I'm given $f(x;\theta) = \frac12 e^{-|x - \theta|}$, $-\infty < x < \infty$ and $0 < \theta < \infty$. I want to find the maximum likelihood estimator of $\theta$. I found:
$$\ln L(\theta; x_1,..., x_n) = -n \ln 2 - \sum |x_i - \theta|$$
Usually I would differentiate and find the maximum. Here differentiation does not work. But by inspection, $\sum |x_i - \theta|$ is always positive so $L$ has a maximum when $\sum |x_i - \theta| = 0$. But how can I express $\theta$ in terms of the $x_i$'s?

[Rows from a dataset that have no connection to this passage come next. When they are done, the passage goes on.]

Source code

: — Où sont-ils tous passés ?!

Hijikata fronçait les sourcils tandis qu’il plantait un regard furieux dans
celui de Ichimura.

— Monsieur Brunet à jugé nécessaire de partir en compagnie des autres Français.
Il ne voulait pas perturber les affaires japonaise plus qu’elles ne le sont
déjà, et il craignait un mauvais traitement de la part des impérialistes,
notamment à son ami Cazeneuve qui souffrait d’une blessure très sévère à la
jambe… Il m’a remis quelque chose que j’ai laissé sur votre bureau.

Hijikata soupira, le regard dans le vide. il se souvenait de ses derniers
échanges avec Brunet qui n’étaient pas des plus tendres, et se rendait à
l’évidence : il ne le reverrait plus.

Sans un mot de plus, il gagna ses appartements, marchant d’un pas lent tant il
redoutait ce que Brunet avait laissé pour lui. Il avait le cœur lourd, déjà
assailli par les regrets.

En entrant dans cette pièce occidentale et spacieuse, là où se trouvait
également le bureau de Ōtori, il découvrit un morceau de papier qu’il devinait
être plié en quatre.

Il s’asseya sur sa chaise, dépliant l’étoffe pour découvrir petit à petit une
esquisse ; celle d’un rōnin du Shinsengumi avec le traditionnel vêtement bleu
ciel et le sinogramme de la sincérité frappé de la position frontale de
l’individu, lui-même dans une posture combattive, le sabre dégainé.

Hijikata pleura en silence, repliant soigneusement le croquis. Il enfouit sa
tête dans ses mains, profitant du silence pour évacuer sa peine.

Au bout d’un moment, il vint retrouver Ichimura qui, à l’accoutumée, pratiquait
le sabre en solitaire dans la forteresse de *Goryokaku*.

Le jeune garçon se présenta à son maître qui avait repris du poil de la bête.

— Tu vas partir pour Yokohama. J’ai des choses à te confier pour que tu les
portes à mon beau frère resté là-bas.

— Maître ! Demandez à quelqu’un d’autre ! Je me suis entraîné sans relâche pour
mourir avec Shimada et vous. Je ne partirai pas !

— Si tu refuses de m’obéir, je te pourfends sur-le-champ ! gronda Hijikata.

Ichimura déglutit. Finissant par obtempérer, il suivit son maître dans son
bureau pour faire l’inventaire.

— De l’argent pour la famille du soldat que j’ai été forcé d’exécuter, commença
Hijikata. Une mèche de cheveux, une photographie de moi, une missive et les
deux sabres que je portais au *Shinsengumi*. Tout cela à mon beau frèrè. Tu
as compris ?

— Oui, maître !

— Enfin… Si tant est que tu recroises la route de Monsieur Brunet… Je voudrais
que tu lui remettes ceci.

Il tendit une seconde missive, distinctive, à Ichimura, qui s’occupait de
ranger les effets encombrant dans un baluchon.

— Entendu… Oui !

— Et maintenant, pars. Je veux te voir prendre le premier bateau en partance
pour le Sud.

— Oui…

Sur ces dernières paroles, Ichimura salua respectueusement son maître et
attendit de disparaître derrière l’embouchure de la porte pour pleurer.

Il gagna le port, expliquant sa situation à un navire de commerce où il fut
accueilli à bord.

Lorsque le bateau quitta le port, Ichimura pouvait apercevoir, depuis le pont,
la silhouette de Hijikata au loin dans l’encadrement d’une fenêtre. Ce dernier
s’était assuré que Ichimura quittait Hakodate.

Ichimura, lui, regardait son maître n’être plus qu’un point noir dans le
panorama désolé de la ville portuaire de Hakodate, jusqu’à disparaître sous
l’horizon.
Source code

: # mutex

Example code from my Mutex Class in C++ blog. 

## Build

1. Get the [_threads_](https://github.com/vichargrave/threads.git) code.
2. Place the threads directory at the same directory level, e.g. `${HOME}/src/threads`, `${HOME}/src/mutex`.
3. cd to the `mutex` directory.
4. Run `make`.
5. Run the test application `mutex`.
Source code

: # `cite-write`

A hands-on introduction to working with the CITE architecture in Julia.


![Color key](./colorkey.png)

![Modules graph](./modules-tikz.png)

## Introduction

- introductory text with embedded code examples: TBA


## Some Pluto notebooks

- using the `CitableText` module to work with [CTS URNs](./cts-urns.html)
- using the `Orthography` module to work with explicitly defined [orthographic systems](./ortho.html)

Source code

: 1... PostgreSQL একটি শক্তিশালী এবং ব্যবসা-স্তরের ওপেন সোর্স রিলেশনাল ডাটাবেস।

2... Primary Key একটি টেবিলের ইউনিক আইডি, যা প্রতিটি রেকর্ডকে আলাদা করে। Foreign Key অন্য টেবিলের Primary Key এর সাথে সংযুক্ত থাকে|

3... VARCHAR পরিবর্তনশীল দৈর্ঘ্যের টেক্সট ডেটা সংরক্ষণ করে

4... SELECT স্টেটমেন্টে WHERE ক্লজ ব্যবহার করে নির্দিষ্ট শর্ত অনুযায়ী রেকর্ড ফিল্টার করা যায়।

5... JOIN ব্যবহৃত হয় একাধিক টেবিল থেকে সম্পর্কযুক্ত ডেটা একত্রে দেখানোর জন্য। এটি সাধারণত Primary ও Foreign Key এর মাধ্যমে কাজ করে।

Hint: Suppose that the $x_i$'s have been reindexed so that they are increasing order: $x_1\leq x_2\leq\cdots\leq x_n$. Suppose that $x_k<\theta<x_{k+1}$. Then, $$ \ln(L;x_1,\cdots,x_n)=-n\ln 2-\sum_{i=1}^k(\theta-x_k)-\sum_{i=k+1}^n(x_k-\theta). $$ Taking the derivative with respect to $\theta$ gives $$ -\sum_{i=1}^k(1)-\sum_{i=k+1}^n(-1)=-k+(n-k)=n-2k. $$ Therefore, if $k<\frac{n}{2}$, then as $\theta$ grows, the derivative is positive, so $L$ increases. If $k>\frac{n}{2}$, then as $\theta$ grows, the derivative is negative, so $L$ decreases. This mimics the first derivative test for a maximum.